Move the remaining AmigaOS 4 source differences out of the shared packet handler. Add per-target compatibility headers and route the interrupt callback ABI, FileInfoBlock entry type, and DeviceNode lock copying through sys_compat helpers. Document the CD0 default, OD0 fallback, and requester policy for unsafe conflicts. Name fallback should be quiet, while duplicate OD0 or same physical Device/Unit conflicts should fail visibly.
Teach the OS4 entry wrapper to receive and validate the initial ACTION_STARTUP packet before passing it into the shared handler loop. Add a native FileSystemVectorPort template with explicit unsupported-vector stubs. This gives the next slice a real OS4 frontend to map onto shared read-only operations.
Move the first native OS4 vector callbacks onto shared handler operations for locks, file handles, reads, seeks, and info. Keep the packet frontend on the same operations so behavior stays aligned. Add native ExamineData allocation for object, lock, and filehandle examine calls. Leave directory iteration unsupported until the OS4 private context ownership rules are confirmed.
Wire native OS4 vector callbacks for inhibit, serialize, and lock or file mode changes into the shared handler operations. Return ERROR_DISK_WRITE_PROTECTED from mutating vectors so DOS sees a deliberate read-only filesystem result instead of missing support.
Add a shared handler operation that returns the next directory entry by resume key, matching the existing packet iteration rules. Use it from FSExamineDir to allocate native ExamineData entries, recycle stale context nodes when possible, and append results to the OS4 examine context FreshNodeList.

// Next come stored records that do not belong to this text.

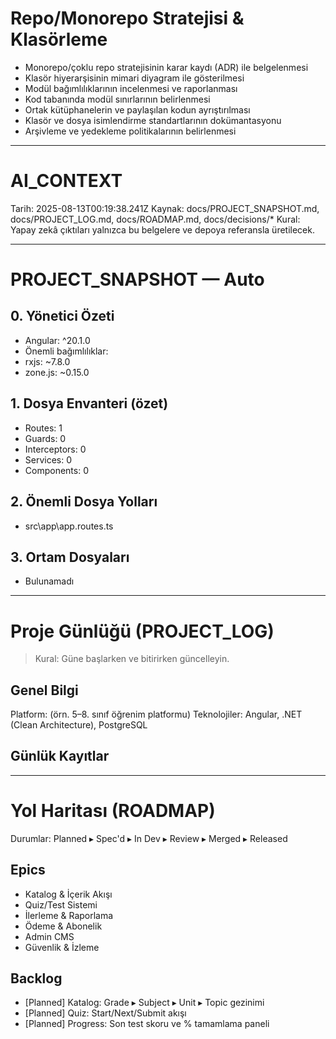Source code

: # Repo/Monorepo Stratejisi & Klasörleme
- Monorepo/çoklu repo stratejisinin karar kaydı (ADR) ile belgelenmesi
- Klasör hiyerarşisinin mimari diyagram ile gösterilmesi
- Modül bağımlılıklarının incelenmesi ve raporlanması
- Kod tabanında modül sınırlarının belirlenmesi
- Ortak kütüphanelerin ve paylaşılan kodun ayrıştırılması
- Klasör ve dosya isimlendirme standartlarının dokümantasyonu
- Arşivleme ve yedekleme politikalarının belirlenmesi

---

# AI_CONTEXT
 Tarih: 2025-08-13T00:19:38.241Z
 Kaynak: docs/PROJECT_SNAPSHOT.md, docs/PROJECT_LOG.md, docs/ROADMAP.md, docs/decisions/*
 Kural: Yapay zekâ çıktıları yalnızca bu belgelere ve depoya referansla üretilecek.


---

# PROJECT_SNAPSHOT — Auto

## 0. Yönetici Özeti
- Angular: ^20.1.0
- Önemli bağımlılıklar:
- rxjs: ~7.8.0
- zone.js: ~0.15.0

## 1. Dosya Envanteri (özet)
- Routes: 1
- Guards: 0
- Interceptors: 0
- Services: 0
- Components: 0

## 2. Önemli Dosya Yolları
- src\app\app.routes.ts

## 3. Ortam Dosyaları
- Bulunamadı


---

# Proje Günlüğü (PROJECT_LOG)

> Kural: Güne başlarken ve bitirirken güncelleyin.

## Genel Bilgi
Platform: (örn. 5–8. sınıf öğrenim platformu)
Teknolojiler: Angular, .NET (Clean Architecture), PostgreSQL

## Günlük Kayıtlar



---

# Yol Haritası (ROADMAP)

Durumlar: Planned ▸ Spec'd ▸ In Dev ▸ Review ▸ Merged ▸ Released

## Epics
- Katalog & İçerik Akışı
- Quiz/Test Sistemi
- İlerleme & Raporlama
- Ödeme & Abonelik
- Admin CMS
- Güvenlik & İzleme

## Backlog
- [Planned] Katalog: Grade ▸ Subject ▸ Unit ▸ Topic gezinimi
- [Planned] Quiz: Start/Next/Submit akışı
- [Planned] Progress: Son test skoru ve % tamamlama paneli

Make always defines CC, defaulting to "cc", so the conditional assignment "CC ?= m68k-amigaos-gcc" never took effect and a plain "make amiga" tried to build the handler with the host compiler. Assign the m68k cross-compiler only when CC still carries make's built-in default, so command-line and environment overrides such as CC=ppc-amigaos-gcc keep selecting their own toolchain unchanged. The OS4 build no longer needs -Wno-error=deprecated-declarations now that deprecated Exec and DOS calls go through the per-OS sys_compat wrappers. Remove the suppression so the build fails again if a deprecated interface member sneaks back in.

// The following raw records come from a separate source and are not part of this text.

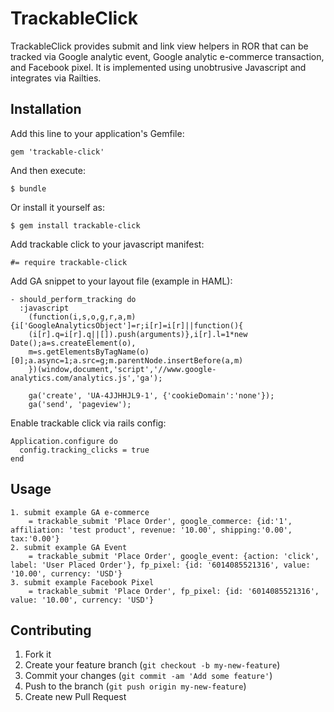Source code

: # TrackableClick

TrackableClick provides submit and link view helpers in ROR that can be tracked via Google analytic event, Google analytic e-commerce transaction, and Facebook pixel.
It is implemented using unobtrusive Javascript and integrates via Railties.

## Installation

Add this line to your application's Gemfile:

    gem 'trackable-click'

And then execute:

    $ bundle

Or install it yourself as:

    $ gem install trackable-click

Add trackable click to your javascript manifest:

    #= require trackable-click

Add GA snippet to your layout file (example in HAML):

    - should_perform_tracking do
      :javascript
        (function(i,s,o,g,r,a,m){i['GoogleAnalyticsObject']=r;i[r]=i[r]||function(){
        (i[r].q=i[r].q||[]).push(arguments)},i[r].l=1*new Date();a=s.createElement(o),
        m=s.getElementsByTagName(o)[0];a.async=1;a.src=g;m.parentNode.insertBefore(a,m)
        })(window,document,'script','//www.google-analytics.com/analytics.js','ga');

        ga('create', 'UA-4JJHHJL9-1', {'cookieDomain':'none'});
        ga('send', 'pageview');

Enable trackable click via rails config:

    Application.configure do
      config.tracking_clicks = true
    end

## Usage

    1. submit example GA e-commerce
        = trackable_submit 'Place Order', google_commerce: {id:'1', affiliation: 'test product', revenue: '10.00', shipping:'0.00', tax:'0.00'}
    2. submit example GA Event
        = trackable_submit 'Place Order', google_event: {action: 'click', label: 'User Placed Order'}, fp_pixel: {id: '6014085521316', value: '10.00', currency: 'USD'}
    3. submit example Facebook Pixel
        = trackable_submit 'Place Order', fp_pixel: {id: '6014085521316', value: '10.00', currency: 'USD'}

## Contributing

1. Fork it
2. Create your feature branch (`git checkout -b my-new-feature`)
3. Commit your changes (`git commit -am 'Add some feature'`)
4. Push to the branch (`git push origin my-new-feature`)
5. Create new Pull Request
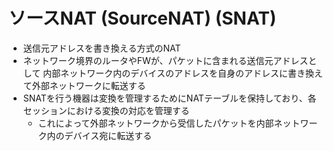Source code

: # ソースNAT (SourceNAT) (SNAT)
- 送信元アドレスを書き換える方式のNAT
- ネットワーク境界のルータやFWが、パケットに含まれる送信元アドレスとして
  内部ネットワーク内のデバイスのアドレスを自身のアドレスに書き換えて外部ネットワークに転送する
- SNATを行う機器は変換を管理するためにNATテーブルを保持しており、各セッションにおける変換の対応を管理する
  - これによって外部ネットワークから受信したパケットを内部ネットワーク内のデバイス宛に転送する
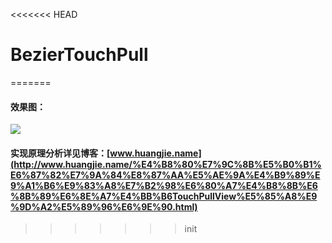 <<<<<<< HEAD
# BezierTouchPull
=======
#### 效果图：
![](http://p07lh1fh6.bkt.clouddn.com/touch_demo.gif-sy)

#### 实现原理分析详见博客：[www.huangjie.name](http://www.huangjie.name/%E4%B8%80%E7%9C%8B%E5%B0%B1%E6%87%82%E7%9A%84%E8%87%AA%E5%AE%9A%E4%B9%89%E9%A1%B6%E9%83%A8%E7%B2%98%E6%80%A7%E4%B8%8B%E6%8B%89%E6%8E%A7%E4%BB%B6TouchPullView%E5%85%A8%E9%9D%A2%E5%89%96%E6%9E%90.html)
>>>>>>> init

On AmigaOS 4, dos.library only calls a filesystem through its native FileSystemVectors when the handler's port validates as a vector port. The handler replied to ACTION_STARTUP with the plain process message port, so even with the vector callbacks implemented, every DOS call was forced through legacy packet emulation. Allocate the FileSystemVectorPort during startup, attach a dedicated signal to its embedded message port, and verify the object with GetFileSystemVectorPort() before relying on it. Switch the handler port to the vector port before replying to the startup packet, so the device node, volume node, locks, and the packet loop all reference the port DOS validates. If activation fails, the startup packet is rejected and the port and signal are released; on shutdown the process port is restored before the handler exits. Track the owning process port separately from the active handler port in handler_global, and introduce an ODFS_AMIGA_OS4 macro in the per-target compat headers so shared code can test the build target without scattering __amigaos4__ checks.
The SERIAL_DEBUG log sink wrote bytes to the serial port with inline m68k assembly calling exec's RawPutChar vector, which cannot build for the PPC OS4 target. Keep the raw serial path for OS3 and use exec's DebugPrintF() on OS4, which ends up in the same serial/Sashimi debug stream. This makes the SERIAL_DEBUG=1 and PACKET_TRACE=1 build variants compile for OS4.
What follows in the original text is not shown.